### Assignment
Reproduce the records starting at the line that contains "- Powered by: [Upptime](https://github.com/upptime/upptime)" and running to the last line, exactly and in full.

####################

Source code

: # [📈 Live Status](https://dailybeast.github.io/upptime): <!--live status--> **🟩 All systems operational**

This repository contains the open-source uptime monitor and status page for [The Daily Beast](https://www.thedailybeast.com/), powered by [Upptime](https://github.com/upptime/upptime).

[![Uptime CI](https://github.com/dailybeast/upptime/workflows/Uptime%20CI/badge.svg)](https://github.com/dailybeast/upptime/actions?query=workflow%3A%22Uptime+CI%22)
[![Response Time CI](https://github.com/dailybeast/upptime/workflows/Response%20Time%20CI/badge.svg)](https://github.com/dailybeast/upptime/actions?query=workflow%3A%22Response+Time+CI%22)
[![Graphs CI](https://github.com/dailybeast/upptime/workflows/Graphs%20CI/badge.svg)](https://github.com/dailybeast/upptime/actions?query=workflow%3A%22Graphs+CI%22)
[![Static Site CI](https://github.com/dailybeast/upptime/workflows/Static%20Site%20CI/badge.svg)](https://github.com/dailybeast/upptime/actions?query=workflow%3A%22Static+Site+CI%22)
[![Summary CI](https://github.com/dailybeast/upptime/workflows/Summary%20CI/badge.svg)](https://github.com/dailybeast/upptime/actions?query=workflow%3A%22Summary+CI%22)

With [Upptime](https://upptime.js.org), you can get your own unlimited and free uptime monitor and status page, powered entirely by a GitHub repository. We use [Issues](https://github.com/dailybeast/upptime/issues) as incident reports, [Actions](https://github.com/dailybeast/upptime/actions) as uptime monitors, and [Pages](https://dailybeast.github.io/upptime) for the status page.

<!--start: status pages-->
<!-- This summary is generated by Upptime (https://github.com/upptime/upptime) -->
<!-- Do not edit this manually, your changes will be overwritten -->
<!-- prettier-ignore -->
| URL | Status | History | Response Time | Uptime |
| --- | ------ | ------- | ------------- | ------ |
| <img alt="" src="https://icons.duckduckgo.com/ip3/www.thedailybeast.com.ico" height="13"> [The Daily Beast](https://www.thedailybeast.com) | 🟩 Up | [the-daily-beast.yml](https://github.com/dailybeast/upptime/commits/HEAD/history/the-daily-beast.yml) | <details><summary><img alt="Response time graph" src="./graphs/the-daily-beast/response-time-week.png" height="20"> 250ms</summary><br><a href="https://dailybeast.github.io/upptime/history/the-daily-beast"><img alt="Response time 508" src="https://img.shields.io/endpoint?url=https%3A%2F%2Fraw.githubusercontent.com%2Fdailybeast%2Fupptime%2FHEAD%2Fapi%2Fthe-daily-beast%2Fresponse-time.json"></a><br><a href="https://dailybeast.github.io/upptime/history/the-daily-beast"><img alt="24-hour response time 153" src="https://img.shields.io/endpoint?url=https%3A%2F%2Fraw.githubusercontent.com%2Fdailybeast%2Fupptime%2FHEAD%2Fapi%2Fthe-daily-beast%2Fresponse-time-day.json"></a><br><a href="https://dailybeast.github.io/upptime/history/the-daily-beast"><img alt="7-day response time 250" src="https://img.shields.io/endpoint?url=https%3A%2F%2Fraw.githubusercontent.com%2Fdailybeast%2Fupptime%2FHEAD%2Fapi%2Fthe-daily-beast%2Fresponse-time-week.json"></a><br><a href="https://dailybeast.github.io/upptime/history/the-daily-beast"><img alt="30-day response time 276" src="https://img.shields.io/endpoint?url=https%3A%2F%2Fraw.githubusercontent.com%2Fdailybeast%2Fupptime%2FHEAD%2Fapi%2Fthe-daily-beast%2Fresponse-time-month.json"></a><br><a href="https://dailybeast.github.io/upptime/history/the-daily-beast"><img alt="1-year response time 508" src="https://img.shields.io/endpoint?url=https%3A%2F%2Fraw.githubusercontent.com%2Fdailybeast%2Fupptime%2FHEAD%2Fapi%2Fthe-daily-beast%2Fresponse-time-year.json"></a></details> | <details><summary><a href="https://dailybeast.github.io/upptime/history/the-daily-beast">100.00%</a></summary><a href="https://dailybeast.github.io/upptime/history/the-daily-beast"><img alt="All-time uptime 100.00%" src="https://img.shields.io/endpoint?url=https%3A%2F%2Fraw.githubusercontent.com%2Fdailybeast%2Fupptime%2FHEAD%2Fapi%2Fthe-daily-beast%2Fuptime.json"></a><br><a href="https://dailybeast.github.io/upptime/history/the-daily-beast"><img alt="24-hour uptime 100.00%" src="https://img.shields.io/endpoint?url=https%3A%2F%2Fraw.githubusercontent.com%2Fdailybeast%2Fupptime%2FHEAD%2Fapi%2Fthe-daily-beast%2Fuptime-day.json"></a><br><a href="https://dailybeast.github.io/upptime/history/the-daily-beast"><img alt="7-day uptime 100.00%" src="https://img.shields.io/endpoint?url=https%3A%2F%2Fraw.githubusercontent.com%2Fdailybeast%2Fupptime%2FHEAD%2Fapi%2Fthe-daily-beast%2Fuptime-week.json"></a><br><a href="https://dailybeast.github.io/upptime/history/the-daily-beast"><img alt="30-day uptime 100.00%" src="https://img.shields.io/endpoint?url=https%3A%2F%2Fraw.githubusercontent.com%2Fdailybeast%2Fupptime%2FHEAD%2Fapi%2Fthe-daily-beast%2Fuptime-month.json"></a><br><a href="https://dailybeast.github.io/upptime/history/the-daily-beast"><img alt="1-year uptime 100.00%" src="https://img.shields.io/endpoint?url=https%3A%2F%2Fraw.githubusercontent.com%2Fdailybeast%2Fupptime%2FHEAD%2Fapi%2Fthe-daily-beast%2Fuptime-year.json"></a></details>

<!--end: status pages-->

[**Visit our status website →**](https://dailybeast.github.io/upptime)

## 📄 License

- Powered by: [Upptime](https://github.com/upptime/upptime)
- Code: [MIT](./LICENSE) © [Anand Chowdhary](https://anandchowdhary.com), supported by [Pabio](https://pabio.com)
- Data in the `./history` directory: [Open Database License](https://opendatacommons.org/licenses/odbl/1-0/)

####################

### Response box
- Powered by: [Upptime](https://github.com/upptime/upptime)
- Code: [MIT](./LICENSE) © [Anand Chowdhary](https://anandchowdhary.com), supported by [Pabio](https://pabio.com)
- Data in the `./history` directory: [Open Database License](https://opendatacommons.org/licenses/odbl/1-0/)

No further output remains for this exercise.